[Data excerpts — start]

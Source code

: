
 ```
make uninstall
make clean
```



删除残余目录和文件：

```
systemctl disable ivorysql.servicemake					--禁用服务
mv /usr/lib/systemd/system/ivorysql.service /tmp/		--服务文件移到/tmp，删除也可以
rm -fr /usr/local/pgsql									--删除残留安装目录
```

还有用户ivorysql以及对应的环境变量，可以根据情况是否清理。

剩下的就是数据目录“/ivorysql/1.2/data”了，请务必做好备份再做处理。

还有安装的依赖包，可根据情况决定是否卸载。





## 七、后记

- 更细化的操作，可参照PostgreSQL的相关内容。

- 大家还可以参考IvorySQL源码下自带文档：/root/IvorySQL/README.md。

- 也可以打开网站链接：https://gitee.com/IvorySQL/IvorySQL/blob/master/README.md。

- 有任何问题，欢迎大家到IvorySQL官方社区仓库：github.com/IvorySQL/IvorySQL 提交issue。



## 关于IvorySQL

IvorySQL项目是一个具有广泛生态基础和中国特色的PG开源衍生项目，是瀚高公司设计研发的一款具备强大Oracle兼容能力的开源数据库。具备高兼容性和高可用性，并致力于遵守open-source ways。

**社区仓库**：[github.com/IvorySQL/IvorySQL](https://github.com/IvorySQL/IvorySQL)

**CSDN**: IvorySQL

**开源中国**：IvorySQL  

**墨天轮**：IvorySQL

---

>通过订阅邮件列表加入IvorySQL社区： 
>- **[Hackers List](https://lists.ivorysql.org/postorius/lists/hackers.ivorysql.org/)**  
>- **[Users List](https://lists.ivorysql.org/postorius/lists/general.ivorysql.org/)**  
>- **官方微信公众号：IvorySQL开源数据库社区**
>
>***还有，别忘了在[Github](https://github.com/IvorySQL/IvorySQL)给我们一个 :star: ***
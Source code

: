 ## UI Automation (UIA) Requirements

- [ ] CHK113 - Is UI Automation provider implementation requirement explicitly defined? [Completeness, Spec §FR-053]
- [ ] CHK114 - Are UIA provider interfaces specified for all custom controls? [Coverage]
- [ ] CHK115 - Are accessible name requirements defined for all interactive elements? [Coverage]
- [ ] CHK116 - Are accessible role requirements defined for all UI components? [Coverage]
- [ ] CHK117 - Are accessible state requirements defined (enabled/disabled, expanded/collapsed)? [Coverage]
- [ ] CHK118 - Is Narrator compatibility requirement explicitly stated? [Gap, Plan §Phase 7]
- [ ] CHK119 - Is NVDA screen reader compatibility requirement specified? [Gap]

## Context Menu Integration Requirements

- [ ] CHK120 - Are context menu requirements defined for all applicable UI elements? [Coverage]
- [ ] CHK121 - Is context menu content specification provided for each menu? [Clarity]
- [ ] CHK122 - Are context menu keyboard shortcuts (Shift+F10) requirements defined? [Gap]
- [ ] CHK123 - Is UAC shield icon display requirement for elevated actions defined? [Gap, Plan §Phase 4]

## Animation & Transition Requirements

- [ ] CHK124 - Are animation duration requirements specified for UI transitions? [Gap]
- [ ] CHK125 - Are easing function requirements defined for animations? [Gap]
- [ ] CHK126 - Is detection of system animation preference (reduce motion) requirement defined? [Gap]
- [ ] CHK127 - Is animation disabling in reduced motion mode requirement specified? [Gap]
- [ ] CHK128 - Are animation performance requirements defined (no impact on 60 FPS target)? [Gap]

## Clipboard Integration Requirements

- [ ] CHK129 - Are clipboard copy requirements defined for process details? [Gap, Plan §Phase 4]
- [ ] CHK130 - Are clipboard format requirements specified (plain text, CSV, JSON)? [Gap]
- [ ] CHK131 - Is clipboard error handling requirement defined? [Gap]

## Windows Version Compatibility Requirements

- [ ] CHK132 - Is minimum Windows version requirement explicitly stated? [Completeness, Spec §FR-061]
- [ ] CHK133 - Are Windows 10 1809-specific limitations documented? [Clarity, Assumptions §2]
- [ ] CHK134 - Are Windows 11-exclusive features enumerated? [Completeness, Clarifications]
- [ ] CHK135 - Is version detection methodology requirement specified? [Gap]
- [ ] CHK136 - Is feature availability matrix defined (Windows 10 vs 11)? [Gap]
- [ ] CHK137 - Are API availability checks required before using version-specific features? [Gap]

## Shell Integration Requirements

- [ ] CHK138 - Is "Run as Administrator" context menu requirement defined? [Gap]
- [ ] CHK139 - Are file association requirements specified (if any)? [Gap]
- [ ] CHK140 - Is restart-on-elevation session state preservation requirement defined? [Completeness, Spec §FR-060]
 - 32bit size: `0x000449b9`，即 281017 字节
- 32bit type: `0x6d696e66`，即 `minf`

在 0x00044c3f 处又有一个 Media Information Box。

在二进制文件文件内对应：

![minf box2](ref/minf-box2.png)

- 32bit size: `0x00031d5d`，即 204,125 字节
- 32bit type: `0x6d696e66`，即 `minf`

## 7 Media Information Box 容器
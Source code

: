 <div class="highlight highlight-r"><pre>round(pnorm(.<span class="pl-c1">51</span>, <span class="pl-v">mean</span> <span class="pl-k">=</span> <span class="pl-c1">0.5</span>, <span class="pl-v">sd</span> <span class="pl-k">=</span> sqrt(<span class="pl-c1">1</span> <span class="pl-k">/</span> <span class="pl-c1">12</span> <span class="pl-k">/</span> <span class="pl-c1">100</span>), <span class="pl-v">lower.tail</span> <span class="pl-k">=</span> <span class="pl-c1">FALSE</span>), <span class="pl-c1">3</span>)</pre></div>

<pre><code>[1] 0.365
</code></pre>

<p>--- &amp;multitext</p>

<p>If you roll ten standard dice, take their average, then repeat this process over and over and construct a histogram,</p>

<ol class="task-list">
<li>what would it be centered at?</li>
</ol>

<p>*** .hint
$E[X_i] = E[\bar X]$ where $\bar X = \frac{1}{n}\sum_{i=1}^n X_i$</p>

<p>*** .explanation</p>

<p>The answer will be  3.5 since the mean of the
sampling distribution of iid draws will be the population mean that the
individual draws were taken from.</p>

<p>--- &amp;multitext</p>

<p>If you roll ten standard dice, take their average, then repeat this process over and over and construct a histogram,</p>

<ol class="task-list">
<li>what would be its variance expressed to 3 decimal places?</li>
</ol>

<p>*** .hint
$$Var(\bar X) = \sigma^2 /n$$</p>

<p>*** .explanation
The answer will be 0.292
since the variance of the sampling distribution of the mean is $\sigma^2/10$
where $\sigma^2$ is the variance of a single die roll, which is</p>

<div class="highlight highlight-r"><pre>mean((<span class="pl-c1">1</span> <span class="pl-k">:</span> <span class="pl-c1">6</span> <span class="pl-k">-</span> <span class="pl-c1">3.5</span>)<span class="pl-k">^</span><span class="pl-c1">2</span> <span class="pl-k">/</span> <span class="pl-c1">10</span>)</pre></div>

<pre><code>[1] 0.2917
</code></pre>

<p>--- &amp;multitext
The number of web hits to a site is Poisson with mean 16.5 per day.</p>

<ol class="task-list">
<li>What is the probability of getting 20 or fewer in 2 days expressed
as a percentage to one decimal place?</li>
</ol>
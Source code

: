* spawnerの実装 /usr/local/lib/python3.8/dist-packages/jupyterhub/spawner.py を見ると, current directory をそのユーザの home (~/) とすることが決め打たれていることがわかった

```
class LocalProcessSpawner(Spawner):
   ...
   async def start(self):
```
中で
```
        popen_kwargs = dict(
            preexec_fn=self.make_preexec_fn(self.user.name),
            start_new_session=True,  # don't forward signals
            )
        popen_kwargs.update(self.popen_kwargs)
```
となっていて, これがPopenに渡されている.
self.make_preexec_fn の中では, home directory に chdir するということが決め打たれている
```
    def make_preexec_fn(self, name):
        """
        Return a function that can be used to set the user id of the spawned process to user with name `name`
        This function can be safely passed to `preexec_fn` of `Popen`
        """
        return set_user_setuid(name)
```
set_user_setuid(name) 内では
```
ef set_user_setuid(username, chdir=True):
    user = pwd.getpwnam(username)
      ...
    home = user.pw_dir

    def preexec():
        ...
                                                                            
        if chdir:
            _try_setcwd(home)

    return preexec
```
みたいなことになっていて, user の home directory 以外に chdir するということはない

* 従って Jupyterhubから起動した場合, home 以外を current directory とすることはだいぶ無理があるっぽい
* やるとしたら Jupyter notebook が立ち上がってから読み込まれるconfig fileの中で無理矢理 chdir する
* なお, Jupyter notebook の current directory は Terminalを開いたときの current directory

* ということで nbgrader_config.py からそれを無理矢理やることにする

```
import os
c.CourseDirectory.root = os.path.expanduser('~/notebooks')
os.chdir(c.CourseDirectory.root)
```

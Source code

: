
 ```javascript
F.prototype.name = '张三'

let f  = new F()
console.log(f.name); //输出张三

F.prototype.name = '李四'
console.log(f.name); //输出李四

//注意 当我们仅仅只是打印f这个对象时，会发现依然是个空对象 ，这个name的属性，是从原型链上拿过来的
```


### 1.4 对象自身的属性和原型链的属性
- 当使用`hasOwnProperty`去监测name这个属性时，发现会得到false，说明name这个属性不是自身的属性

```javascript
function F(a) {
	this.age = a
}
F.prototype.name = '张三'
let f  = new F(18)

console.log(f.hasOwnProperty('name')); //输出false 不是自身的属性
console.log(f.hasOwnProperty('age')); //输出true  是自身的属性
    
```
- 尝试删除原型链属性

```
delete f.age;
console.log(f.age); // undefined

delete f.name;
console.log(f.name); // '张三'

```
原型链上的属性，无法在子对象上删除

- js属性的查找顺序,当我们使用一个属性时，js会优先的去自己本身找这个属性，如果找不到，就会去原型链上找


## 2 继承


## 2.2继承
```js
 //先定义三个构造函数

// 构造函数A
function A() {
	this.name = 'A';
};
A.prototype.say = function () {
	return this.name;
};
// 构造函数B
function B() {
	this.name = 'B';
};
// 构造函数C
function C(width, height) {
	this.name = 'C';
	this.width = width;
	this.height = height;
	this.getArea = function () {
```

[Data excerpts — finish]

Directions:
Within the entries, find all lines holding "width" and copy each one.

Written response:
function C(width, height) {
	this.width = width;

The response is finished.